Wagon loads of folks gathered on a Texas hill a few miles south of the Red River one sunny day in 1848. Murmurs rippled through the crowd of men, women and children and grew to a polite debate about to lose control. They couldn’t decide whether to settle on the broad, treeless expanse of the hilltop or down in the densely wooded valley below between two respectable-sized creeks.
“Why, we got the garden of Eden down there,” Pastor Dooley said loudly, drawing everyone’s attention. “Plenty of trees to build our houses and all the water we’d ever want. I don’t understand why we wouldn’t want to build down there.”
“You’ll have more than enough water come the rainy season next spring,” Hank Bullard retorted. “I can see those two creeks flooded out and there goes our new homes. I think we should build on the hill, where it’s high and dry.”
“We don’t want our babies to drown!” the pastor’s wife called out.
“Nobody’s gonna drown,” Hank said. “People live next to creeks and rivers all the time and they never drown. ’Course if we build up here we can see the Injuns sneakin’ up for a raid.” He scratched the whiskers on his chin. “Then when they came up the hill at us we could shoot down on them.”
“Who the hell wants to cut and tote all that lumber up the hill to build the houses?” Zeke Hobgood retorted.
“Watch your language!” Pastor Dooley’s eyes filled with indignation. “It’s going to be the Lord’s town no matter where it’s built and there ain’t gonna be no cussin’ in the Lord’s town.”
“I still don’t want to carry all that lumber up the hill,” Zeke mumbled.
“Better carry it up the hill than have it washed down the creek,” Hank said, nodding his head.
By this time all the clouds had drifted away, and the sun was beading down on the settlers.
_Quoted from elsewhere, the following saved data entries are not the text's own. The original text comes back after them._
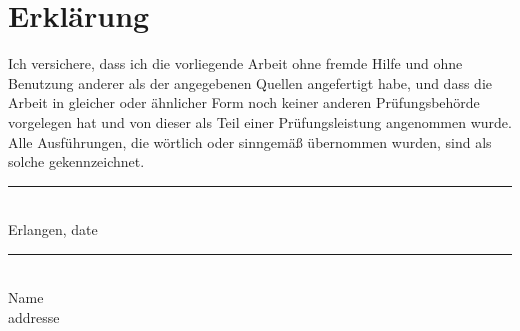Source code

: \chapter*{Erklärung}
\thispagestyle{empty}

\noindent
Ich versichere, dass ich die vorliegende Arbeit ohne fremde Hilfe und ohne Benutzung anderer als der angegebenen Quellen angefertigt habe, und dass die Arbeit in gleicher oder ähnlicher Form noch keiner anderen Prüfungsbehörde vorgelegen hat und von dieser als Teil einer Prüfungsleistung angenommen wurde.
Alle Ausführungen, die wörtlich oder sinngemäß übernommen wurden, sind als solche gekennzeichnet.

\vspace{3cm}

\begin{minipage}[t]{0.45\textwidth}
    \rule{\textwidth}{0.5pt}\\
	Erlangen, date
\end{minipage}
\hfill
\begin{minipage}[t]{0.45\textwidth}
	\rule{\textwidth}{0.5pt}\\
	Name\\
    addresse\\
\end{minipage}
Babies began to cry. Children tugged at their mothers’ aprons, whining that they were thirsty. Men took out their kerchiefs and wiped the sweat from their foreheads. Whisky Pete had been watching the discussion without comment, but he finally got fed up. He pulled out his revolver and shot it in the air. Babies bawled. Women screamed.
“What the hell is goin’ on here!” Zeke bellowed.
“Language!” the pastor scolded.
“This is takin’ this danged democracy thing way too far,” Whisky Pete yelled. “If we’re gonna be a town we all got to be together, be it up on the hill or down in the valley. But I’ll be danged if I’m gonna build a house under this blasted sun.” He reached down and untied his jug from his saddle, lifted it and took a long swig. “Me and my jug of moonshine say we’re living in the valley.”
He gave his horse a giddyup and began riding down the hill. The others looked around and shrugged.
“Well, I guess that’s settled,” Zeke announced.
“It’s the Lord’s will,” the pastor agreed.
Hank spat on the ground and climbed back up into his covered wagon. He shook his reins, starting his horses down the hill after Whisky Pete.
“If that’s what you all want, but don’t come cryin’ to me when the creeks flood.”